Some let oysters and cold beer slide
down their raw throats. Some want smooth
brandy on the rocks and steamed
mussels in a broth of winter’s melting.
We’re all flush-faced, heated by
the burn of wasabi mayo,
the finger-licking salt of pommes frites.
Ungloved, unwrapped, unzipped,
knee to knee, elbow to elbow,
everyone leans in, unloosened.
The fever comes on quick, its shiver
and restlessness blowing in
with an icy rain. No appetite.
The days narrow to keyholes
and though they say Spring
moves North 11 miles a day,
it’s still too far away, held off
by a gravy of fog and the wet
wind wheezing in my chest.
I am slogging through,
the way cows suck-step through mud.
I am rising above it,
the way rivers roll over their banks.
I fell into sleep last night
exhausted as a distance traveler
in a strange hotel, greyed out,
starved for light, but I’m making it
to the end, chrismed by clean rain
washing winter down gutters
and the tease of a whiskey-
colored sun before dark.
As a girl, I spent my days running
to catch up to where I thought
everyone was getting to.
I talked loud and too fast, told
all my fears and secrets.
But time has taught me we are
noisy and too wanting. So
this year, pondering the tundra
swans, how sleet glitters their wings
and fog braids their eyes,
as they plot an ancient geometry,
returning across a thousand miles
across a hundred years,
I’m wrapping myself in a locus of quiet.
Dark fills us, as a friend and I
rocket in a small car through
a drizzled-shiny night,
unwinding our stories
across the miles. Windows
reflect the deep, deep around us
and a pale parabola of light
thrown out before us catches
the sloe eyes of a deer,
belly-high in ditch weeds,
waiting to cross, blind
and frozen in our headlights.
A raw wind makes its ragged cut through me,
still dragging heavy winter light.
The sun tries hard. I should rejoice
but I am keening for the gone and leaving,
sometimes fast, sometimes slow,
sometimes too slow, a painful crossing over.

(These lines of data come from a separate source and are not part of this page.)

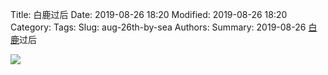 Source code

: Title: 白鹿过后
Date: 2019-08-26 18:20
Modified: 2019-08-26 18:20
Category: 
Tags: 
Slug: aug-26th-by-sea
Authors: 
Summary: 2019-08-26 [白鹿](https://zh.wikipedia.org/w/index.php?title=%E5%BC%B7%E7%83%88%E7%86%B1%E5%B8%B6%E9%A2%A8%E6%9A%B4%E7%99%BD%E9%B9%BF_(2019%E5%B9%B4)&oldid=55841302)过后


<img src="{static}/images/sea_2019-08-26_xiamen.jpg">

On Fat Tuesday, like everyone, I ate my fill
of cold, and now Good Friday,
I go hungry. Why not test my faith?
I’m on my knees crawling across bridges.
It’s a long way down. The river is deep.
Take my hand. Spring is almost here.
About the author:
Susan Elbe is the author of The Map of What Happened, winner of the 2012 Backwaters Press Prize and the Jacar Press 2014 Julie Suk Prize for the best book of poetry published by an independent press in 2013, Eden in the Rearview Mirror (Word Poetry), Where Good Swimmers Drown (Concrete Wolf Press), and Light Made from Nothing (Parallel Press). Learn more about her at www.susanelbe.com.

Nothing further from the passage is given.